In a move that sets up another potential election-year veto battle with President Bush, the House modified the 1990 budget agreement Thursday by diverting $400 million of unspent foreign aid to job-creating domestic highway and transit projects.
The 213-190 vote reflected rising concern over unemployment. The extra $400 million for federal highway and transit projects would translate into 150,000 more jobs during the coming year, according to Rep. David R. Obey (D-Wis.), chief sponsor of the amendment.
White House officials said the President was prepared to veto the entire $35-billion transportation appropriations bill, of which the $400 million was a part, if the provision shifting the foreign aid funds wins Senate approval.
Under the legislation, the cap on foreign aid spending set in the 1990 budget agreement would be lowered by $400 million and the corresponding ceiling on domestic outlays would be increased by the same amount for the year starting Oct. 1.
The 1990 budget accord, however, divided outlays into three accounts--defense, international and domestic--and provided that savings in any one of them could not be shifted to raise outlays in another category. The House upheld that approach in a vote last March, refusing to divert defense savings to domestic programs.
In a statement issued before Thursday’s vote, the Office of Management and Budget decried this first attempt to divert funds. It said the diversion would “abandon the mutually agreed-upon discipline of the Budget Enforcement Act” and might slow recovery from the recession.
Republican leaders denounced the move as a bad-faith violation of budget discipline and political chicanery to get around self-imposed limits on spending.
“A deal is a deal,” said Rep. Robert H. Michel, the House minority leader said during the bitter debate. “The (Democratic) majority is asking us to break our word.”
But Democratic advocates said it was time to shift spending from foreign assistance to meet domestic priorities, such as repairing substandard bridges or highways and improving mass transit systems.
“It’s about time we say to people overseas: ‘Pay some of your own damn bills’ and let’s use that money for our people at home,” said Rep. Robert A. Roe (D-N.J.), chairman of the House Public Works Committee.
The debate indicated that the rise in unemployment to 7.8% in June, together with recent announcements of major layoffs by several prominent companies, had changed congressional thinking about whether to preserve rigid budget ceilings.
Rep. Dan Glickman (D-Kan.) said he had voted to keep the “fire walls” between the three accounts, but conditions had changed since then. “I think the budget agreement is good but it should not be locked in stone,” he said.

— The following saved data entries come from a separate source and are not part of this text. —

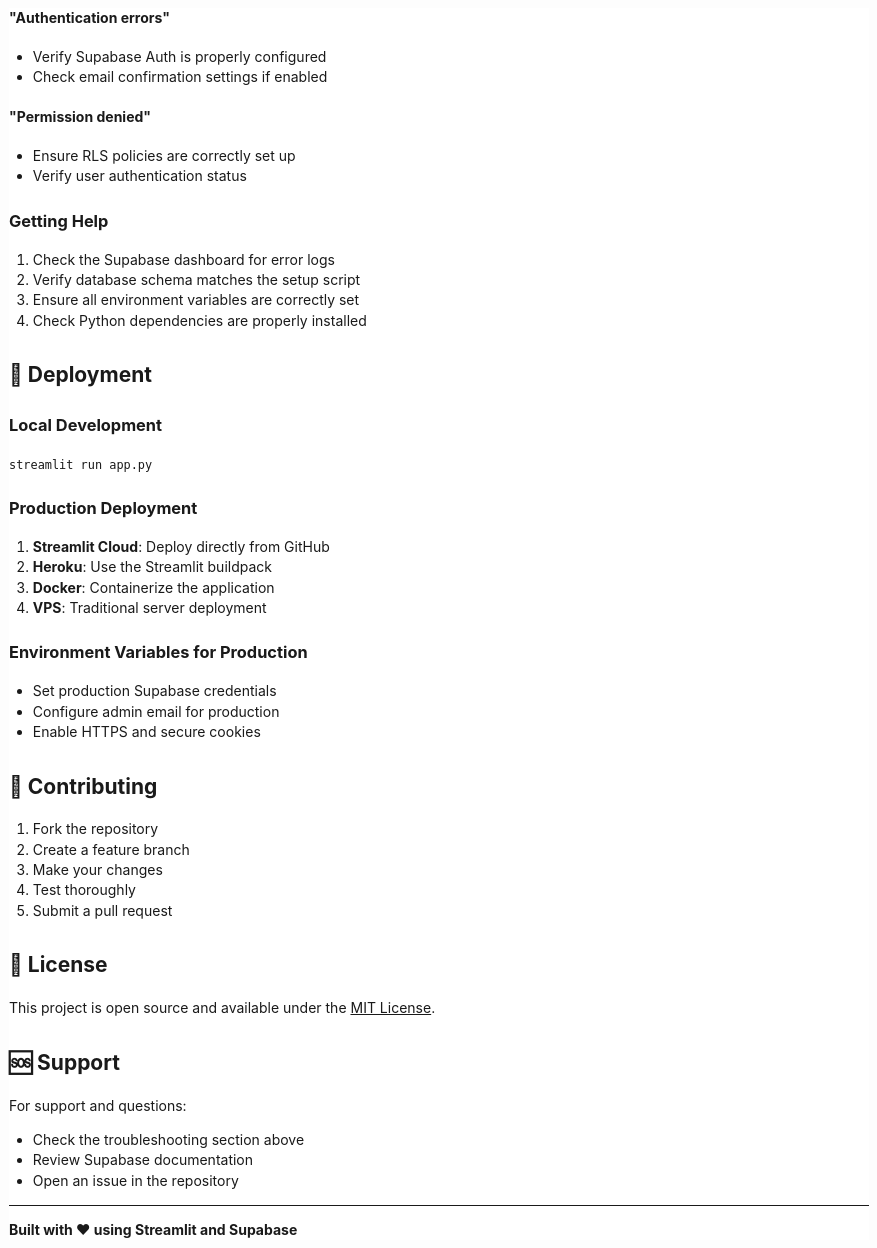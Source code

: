 #### "Authentication errors"
- Verify Supabase Auth is properly configured
- Check email confirmation settings if enabled

#### "Permission denied"
- Ensure RLS policies are correctly set up
- Verify user authentication status

### Getting Help
1. Check the Supabase dashboard for error logs
2. Verify database schema matches the setup script
3. Ensure all environment variables are correctly set
4. Check Python dependencies are properly installed

## 🚀 Deployment

### Local Development
```bash
streamlit run app.py
```

### Production Deployment
1. **Streamlit Cloud**: Deploy directly from GitHub
2. **Heroku**: Use the Streamlit buildpack
3. **Docker**: Containerize the application
4. **VPS**: Traditional server deployment

### Environment Variables for Production
- Set production Supabase credentials
- Configure admin email for production
- Enable HTTPS and secure cookies

## 🤝 Contributing

1. Fork the repository
2. Create a feature branch
3. Make your changes
4. Test thoroughly
5. Submit a pull request

## 📄 License

This project is open source and available under the [MIT License](LICENSE).

## 🆘 Support

For support and questions:
- Check the troubleshooting section above
- Review Supabase documentation
- Open an issue in the repository

---

**Built with ❤️ using Streamlit and Supabase**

Several Republicans who backed the Obey proposal agreed. “I see this as a jobs bill,” said Rep. Helen Delich Bentley (R-Md.). Ranking GOP members on the public works panel also supported the switch.
Earlier, the House voted 268 to 143 for a Michel amendment that would require budget savings be allocated only to deficit reduction. Under the parliamentary procedure used by the House, however, the subsequent approval of Obey’s amendment canceled Michel’s provision.
Undaunted, Michel offered the same amendment again and it was approved, 268 to 115, but Obey insisted that it would have no effect on the shift of $400 million to transportation programs.
The overall transportation bill, approved overwhelmingly 306 to 74, would earmark $17.1 billion for federal highway program, $9 billion for the Federal Aviation Administration and $3.8 billion for the Federal Transit Administration.